Segment Start: Supplied material

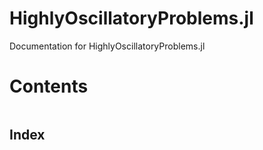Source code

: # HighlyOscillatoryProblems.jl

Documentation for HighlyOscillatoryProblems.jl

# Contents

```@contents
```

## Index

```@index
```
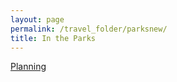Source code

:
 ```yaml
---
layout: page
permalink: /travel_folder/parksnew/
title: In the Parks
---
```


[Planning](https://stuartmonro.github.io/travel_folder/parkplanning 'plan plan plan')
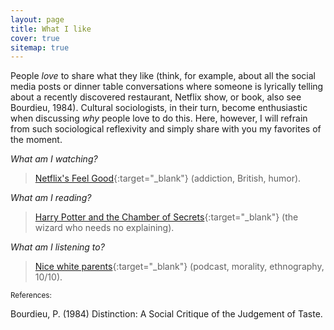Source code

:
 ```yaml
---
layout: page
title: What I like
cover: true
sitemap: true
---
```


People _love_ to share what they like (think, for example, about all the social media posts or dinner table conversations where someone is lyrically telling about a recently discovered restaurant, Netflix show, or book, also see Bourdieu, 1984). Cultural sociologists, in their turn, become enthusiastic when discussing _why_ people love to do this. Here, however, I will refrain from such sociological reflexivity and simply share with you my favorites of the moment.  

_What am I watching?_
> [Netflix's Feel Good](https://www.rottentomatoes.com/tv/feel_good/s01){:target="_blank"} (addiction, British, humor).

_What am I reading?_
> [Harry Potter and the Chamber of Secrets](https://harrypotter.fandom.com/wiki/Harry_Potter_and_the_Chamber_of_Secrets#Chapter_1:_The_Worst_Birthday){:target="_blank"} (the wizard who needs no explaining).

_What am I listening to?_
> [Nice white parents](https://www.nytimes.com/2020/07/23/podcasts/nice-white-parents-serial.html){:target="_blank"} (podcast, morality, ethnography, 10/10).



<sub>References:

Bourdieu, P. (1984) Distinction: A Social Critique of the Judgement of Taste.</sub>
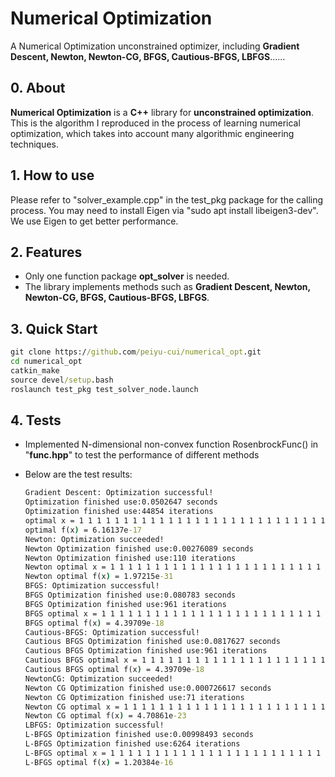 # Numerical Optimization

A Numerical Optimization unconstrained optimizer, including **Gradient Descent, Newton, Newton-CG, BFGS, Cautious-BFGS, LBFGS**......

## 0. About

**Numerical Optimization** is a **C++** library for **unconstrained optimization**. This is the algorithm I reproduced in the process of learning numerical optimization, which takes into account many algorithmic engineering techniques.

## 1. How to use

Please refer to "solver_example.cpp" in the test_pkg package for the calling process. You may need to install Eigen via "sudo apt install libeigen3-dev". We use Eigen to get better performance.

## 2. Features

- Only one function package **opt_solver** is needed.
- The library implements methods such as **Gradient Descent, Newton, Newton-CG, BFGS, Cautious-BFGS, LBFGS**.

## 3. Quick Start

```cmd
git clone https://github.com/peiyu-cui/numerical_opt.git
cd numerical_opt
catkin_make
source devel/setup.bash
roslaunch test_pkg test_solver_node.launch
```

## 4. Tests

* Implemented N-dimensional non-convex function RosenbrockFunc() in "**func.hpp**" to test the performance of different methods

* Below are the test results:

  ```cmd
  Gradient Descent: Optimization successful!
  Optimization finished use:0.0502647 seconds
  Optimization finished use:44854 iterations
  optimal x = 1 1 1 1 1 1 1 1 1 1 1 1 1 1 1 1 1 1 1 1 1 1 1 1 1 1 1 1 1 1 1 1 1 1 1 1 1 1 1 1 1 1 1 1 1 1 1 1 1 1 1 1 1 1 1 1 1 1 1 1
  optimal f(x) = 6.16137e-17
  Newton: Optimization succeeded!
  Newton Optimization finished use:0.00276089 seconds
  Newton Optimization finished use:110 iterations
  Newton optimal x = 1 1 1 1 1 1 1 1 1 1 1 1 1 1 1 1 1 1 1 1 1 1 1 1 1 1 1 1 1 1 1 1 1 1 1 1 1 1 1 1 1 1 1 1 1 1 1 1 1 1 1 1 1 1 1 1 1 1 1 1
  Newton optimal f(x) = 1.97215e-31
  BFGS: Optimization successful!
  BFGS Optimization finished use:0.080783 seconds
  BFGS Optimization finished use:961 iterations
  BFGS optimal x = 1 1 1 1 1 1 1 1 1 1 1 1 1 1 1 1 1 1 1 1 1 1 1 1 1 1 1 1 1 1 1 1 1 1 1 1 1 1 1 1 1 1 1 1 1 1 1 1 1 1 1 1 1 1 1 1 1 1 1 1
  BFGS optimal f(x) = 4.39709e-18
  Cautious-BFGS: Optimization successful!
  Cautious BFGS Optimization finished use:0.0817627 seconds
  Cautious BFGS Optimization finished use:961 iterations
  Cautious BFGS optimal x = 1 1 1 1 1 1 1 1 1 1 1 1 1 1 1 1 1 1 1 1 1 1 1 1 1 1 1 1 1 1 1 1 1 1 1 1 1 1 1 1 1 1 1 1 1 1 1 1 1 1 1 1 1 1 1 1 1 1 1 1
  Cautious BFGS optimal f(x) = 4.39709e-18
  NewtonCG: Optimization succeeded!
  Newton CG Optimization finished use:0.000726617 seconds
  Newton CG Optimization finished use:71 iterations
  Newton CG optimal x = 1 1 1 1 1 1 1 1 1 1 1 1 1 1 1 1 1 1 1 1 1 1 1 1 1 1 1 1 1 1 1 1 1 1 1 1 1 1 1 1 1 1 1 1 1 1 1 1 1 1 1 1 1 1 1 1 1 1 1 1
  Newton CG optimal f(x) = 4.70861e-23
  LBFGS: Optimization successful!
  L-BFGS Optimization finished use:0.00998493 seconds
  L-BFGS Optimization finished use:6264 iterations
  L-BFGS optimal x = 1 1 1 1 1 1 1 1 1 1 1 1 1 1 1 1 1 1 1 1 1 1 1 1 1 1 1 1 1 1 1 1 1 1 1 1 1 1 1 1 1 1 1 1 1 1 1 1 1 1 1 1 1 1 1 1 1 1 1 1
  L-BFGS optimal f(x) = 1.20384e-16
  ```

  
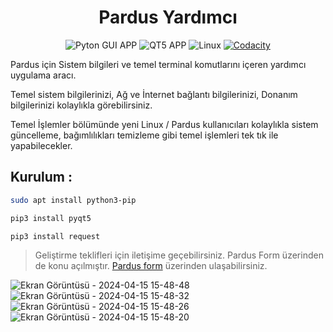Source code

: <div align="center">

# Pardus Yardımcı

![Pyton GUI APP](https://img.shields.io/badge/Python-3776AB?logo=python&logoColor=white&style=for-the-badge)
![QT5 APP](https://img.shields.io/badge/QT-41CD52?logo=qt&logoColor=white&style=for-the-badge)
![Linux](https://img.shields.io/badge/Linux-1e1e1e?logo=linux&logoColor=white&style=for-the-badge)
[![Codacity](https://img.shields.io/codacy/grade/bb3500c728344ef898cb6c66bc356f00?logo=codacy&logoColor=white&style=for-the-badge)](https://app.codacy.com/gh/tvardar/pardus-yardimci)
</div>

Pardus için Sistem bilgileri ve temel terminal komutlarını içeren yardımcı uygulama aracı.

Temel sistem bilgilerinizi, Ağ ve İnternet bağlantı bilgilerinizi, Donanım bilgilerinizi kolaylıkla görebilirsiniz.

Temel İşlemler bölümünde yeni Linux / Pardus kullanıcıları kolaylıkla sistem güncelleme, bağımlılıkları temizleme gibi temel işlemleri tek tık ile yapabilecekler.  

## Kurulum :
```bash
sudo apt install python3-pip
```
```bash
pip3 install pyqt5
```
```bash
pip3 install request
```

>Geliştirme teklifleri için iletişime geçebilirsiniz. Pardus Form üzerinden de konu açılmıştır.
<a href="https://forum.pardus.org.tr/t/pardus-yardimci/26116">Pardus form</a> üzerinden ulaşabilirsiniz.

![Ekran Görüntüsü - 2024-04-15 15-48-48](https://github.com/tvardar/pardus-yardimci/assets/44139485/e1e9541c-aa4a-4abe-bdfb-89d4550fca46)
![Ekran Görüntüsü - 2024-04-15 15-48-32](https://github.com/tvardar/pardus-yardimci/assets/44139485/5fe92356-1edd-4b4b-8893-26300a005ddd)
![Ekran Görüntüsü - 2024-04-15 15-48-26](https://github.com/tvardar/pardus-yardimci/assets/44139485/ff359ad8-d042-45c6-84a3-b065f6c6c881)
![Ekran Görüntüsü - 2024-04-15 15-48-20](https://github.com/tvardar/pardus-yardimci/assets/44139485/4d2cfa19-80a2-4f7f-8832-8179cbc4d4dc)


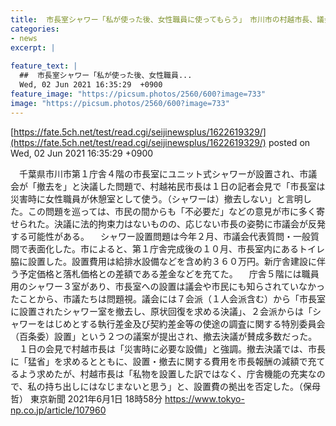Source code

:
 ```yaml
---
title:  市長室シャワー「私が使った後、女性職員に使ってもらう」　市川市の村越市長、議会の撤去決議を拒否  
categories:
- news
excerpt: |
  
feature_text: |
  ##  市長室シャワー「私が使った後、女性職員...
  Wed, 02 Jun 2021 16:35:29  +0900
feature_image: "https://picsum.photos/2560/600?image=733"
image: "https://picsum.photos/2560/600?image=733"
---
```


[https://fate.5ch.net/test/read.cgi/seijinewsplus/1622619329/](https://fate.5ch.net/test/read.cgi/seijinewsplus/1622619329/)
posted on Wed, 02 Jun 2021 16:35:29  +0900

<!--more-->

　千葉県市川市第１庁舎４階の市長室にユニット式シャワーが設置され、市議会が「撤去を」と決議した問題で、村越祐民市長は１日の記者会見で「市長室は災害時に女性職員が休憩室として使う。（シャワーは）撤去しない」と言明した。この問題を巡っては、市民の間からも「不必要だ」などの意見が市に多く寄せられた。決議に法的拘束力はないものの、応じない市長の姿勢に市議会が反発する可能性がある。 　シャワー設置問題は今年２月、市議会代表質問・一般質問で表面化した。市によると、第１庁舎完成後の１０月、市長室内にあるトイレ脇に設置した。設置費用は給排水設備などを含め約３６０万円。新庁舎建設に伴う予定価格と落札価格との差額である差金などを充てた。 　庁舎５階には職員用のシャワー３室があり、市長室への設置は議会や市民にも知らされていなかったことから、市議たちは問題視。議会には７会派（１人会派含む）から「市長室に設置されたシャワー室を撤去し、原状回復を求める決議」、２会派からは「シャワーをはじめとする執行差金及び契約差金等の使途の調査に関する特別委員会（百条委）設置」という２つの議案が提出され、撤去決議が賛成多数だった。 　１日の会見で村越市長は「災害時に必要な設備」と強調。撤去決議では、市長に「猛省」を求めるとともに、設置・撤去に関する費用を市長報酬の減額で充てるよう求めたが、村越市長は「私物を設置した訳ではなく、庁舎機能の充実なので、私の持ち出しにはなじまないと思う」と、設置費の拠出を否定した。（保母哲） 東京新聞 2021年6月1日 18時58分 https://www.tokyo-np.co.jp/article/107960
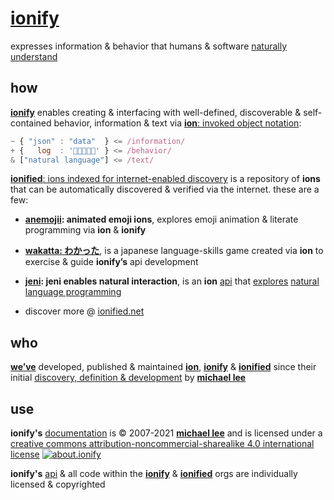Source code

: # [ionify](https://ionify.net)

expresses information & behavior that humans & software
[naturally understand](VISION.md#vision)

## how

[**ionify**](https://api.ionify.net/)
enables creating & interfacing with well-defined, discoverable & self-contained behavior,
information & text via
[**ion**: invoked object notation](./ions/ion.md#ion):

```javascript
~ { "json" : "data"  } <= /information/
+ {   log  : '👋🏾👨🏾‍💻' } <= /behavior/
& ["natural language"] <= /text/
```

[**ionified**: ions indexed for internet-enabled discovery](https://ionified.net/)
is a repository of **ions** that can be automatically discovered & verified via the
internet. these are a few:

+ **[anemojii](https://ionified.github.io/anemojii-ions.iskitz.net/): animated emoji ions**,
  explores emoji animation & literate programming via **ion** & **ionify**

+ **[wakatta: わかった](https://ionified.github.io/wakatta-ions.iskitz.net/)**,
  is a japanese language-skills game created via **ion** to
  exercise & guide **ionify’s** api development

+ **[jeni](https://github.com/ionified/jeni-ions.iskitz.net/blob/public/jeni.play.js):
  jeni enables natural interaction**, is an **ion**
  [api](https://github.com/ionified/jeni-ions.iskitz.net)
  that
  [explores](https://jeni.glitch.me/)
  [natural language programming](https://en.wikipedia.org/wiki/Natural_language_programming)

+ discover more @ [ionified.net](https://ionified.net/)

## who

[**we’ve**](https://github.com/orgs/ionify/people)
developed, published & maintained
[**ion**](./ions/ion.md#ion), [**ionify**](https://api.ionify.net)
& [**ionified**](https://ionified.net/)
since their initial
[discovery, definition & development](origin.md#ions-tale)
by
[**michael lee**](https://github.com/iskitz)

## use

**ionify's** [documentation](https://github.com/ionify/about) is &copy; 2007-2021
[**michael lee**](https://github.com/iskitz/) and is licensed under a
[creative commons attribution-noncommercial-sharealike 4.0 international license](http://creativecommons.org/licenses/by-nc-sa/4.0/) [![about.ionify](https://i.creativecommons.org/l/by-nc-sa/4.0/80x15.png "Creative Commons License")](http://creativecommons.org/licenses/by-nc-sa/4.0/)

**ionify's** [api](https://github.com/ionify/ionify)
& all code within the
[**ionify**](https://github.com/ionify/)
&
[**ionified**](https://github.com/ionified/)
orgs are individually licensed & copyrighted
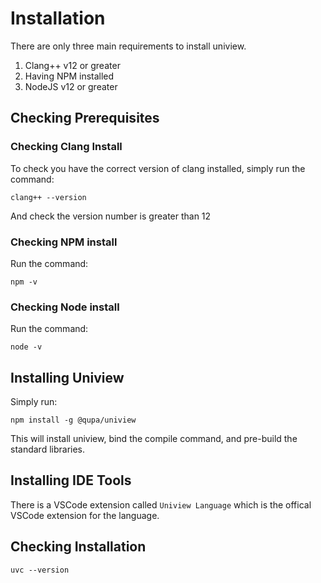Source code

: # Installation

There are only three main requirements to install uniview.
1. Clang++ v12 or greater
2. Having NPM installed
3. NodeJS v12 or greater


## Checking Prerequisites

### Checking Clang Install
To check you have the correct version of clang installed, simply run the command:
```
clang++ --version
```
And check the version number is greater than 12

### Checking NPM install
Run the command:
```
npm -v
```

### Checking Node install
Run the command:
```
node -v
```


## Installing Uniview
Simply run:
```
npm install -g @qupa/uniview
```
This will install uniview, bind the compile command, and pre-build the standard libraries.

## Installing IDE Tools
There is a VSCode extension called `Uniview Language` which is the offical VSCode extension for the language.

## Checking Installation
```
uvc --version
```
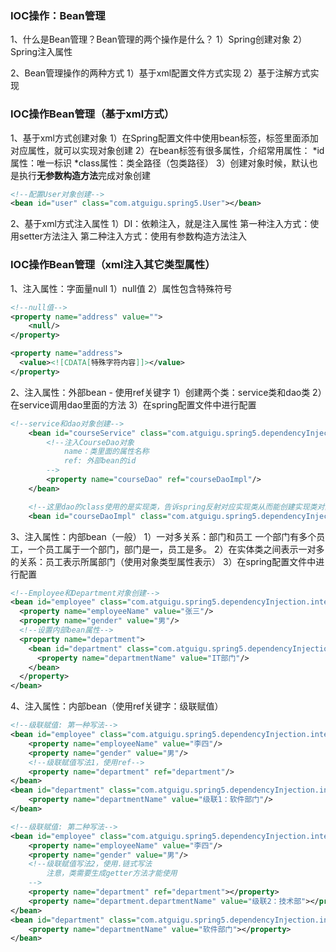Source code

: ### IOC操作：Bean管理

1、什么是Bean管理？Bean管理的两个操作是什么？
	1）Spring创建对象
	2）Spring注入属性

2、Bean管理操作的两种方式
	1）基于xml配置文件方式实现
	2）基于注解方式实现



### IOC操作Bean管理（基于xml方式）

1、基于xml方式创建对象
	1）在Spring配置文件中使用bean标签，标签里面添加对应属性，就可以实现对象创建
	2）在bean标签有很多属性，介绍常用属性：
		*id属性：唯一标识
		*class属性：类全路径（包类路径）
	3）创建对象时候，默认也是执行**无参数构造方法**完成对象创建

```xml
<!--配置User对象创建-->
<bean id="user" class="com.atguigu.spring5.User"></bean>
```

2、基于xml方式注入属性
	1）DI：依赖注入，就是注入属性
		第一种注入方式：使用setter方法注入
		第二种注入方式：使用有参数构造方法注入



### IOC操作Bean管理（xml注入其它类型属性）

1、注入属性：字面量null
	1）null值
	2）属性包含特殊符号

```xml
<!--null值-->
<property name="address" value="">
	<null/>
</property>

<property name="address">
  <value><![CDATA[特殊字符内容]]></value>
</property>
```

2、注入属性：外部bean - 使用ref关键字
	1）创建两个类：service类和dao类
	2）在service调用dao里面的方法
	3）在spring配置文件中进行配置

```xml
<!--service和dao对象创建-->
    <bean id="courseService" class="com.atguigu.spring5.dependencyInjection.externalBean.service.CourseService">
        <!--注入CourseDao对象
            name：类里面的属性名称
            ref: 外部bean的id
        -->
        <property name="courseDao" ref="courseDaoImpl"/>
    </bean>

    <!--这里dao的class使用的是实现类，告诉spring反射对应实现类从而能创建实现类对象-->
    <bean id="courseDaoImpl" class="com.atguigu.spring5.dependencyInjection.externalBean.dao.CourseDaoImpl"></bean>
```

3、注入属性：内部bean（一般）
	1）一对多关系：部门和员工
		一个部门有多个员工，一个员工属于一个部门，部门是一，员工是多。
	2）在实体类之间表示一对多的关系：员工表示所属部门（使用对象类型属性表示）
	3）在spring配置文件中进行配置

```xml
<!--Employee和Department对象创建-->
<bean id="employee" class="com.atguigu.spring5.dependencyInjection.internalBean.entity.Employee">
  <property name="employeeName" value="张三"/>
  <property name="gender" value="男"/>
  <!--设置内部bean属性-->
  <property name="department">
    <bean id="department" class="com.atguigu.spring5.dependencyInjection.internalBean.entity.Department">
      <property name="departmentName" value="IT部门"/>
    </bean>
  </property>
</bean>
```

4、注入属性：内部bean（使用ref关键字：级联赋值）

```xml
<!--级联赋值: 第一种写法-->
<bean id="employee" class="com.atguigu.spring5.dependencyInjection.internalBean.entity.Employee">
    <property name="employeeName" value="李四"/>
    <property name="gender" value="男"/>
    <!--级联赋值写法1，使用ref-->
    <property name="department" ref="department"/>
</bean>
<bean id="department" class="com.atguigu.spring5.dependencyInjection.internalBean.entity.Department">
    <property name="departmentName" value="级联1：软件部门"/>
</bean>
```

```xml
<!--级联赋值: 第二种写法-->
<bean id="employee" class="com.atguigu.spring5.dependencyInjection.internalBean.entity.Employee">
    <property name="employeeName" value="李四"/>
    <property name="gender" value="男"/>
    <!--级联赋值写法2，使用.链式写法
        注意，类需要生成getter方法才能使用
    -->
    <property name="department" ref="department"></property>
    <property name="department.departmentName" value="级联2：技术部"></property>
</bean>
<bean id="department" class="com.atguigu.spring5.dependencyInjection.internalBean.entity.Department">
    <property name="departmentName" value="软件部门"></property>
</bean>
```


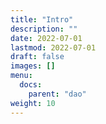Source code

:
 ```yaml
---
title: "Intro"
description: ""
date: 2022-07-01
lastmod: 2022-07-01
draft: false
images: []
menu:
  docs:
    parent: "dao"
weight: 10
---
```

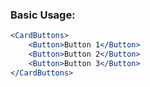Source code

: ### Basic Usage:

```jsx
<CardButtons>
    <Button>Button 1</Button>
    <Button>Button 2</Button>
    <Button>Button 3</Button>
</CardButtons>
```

Segment End: Supplied material

## Task requirements
Go through the listing above and list every line that has the word "IOC操作Bean管理".

## Answer box
### IOC操作Bean管理（基于xml方式）
### IOC操作Bean管理（xml注入其它类型属性）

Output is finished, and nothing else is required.